2. Materials and Methods
The participant is a 27-year-old Caucasian male that presented with a motor complete paraplegia after an incomplete SCI at T8-T11. Extent of the injury was verified through magnetic resonance imaging (Figure 1a). The participant was classified as AIS-A with a neurological level of injury at T2 with a partial motor and sensorial preservation zone up to T7 and T9, respectively, as determined by an International Standards for Neurological Classification of SCI (ISNCSCI) examination. Damage to the spinal cord was due to indirect trauma lateral to the spinal cord 5 years prior to study enrollment. No supportive vertebral hardware was implanted. The participant reported the regular use of cannabis for pain control and recreational purposes. There was no reported intake of other pharmacological forms of pain control. The participant did participate in a study assessing the acute effects of 5-HTP during the first week of training. However, there is no evidence to support that this had a significant effect after 1 or 3 months of training. Additionally, kinematic data was collected in a non-weight bearing setting on a height-matched non-disabled participant for reference (Supplementary Figure S1). All of the human assessments and interventions were approved and carried out in accordance with the University of Louisville Institutional Review Board. Informed consent was obtained from the participants to carry out this study.
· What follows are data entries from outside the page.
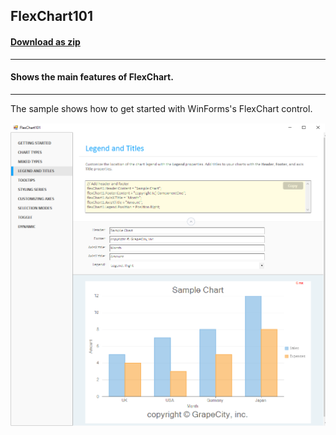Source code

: ## FlexChart101
#### [Download as zip](https://grapecity.github.io/DownGit/#/home?url=https://github.com/GrapeCity/ComponentOne-WinForms-Samples/tree/master/NetFramework\FlexChart\CS\FlexChart101)
____
#### Shows the main features of FlexChart.
____
The sample shows how to get started with WinForms's FlexChart control.

![screenshot](screenshot.png)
2.1. Spinal Cord Transcutaneous Electrical Stimulation
Previous studies have shown that standing and step-like movement patterns of lower limbs can be elicited by electrical stimulation at the L1/L2 and T11/T12 vertebral levels, respectively [18,28,29,30]. However, early mapping sessions during non-weight bearing in the GND showed that a more caudal site, L2/L3, with anodes placed along the inguinal ligament provided a more consistent and effective knee extension than the L1/L2 site suggested by previous studies (Supplementary Figure S2). Additionally, to provide function-specific stimulation, L2/L3 electrodes were placed bilaterally for left-right specificity. Stimulation at these sites was delivered in an alternative fashion with a fixed pulse-train duration of 2 s and a cycle period of 6 s or sub-motor threshold, depending on the training task, in nWBT, and in a closed-loop manner in WBT where gyroscopes attached above the knee triggered stimulation during the stance phases of the gait cycle for each leg. Other studies have also shown that scTS of the cervical area can lead to the facilitation of voluntary behaviors [28,31]. Lastly, stimulation of the sacral afferents has been shown to be an effective neuromodulator of the lower limb muscles [32,33]. We attempted to replicate this effect through scTS at the sacral-coccygeal level.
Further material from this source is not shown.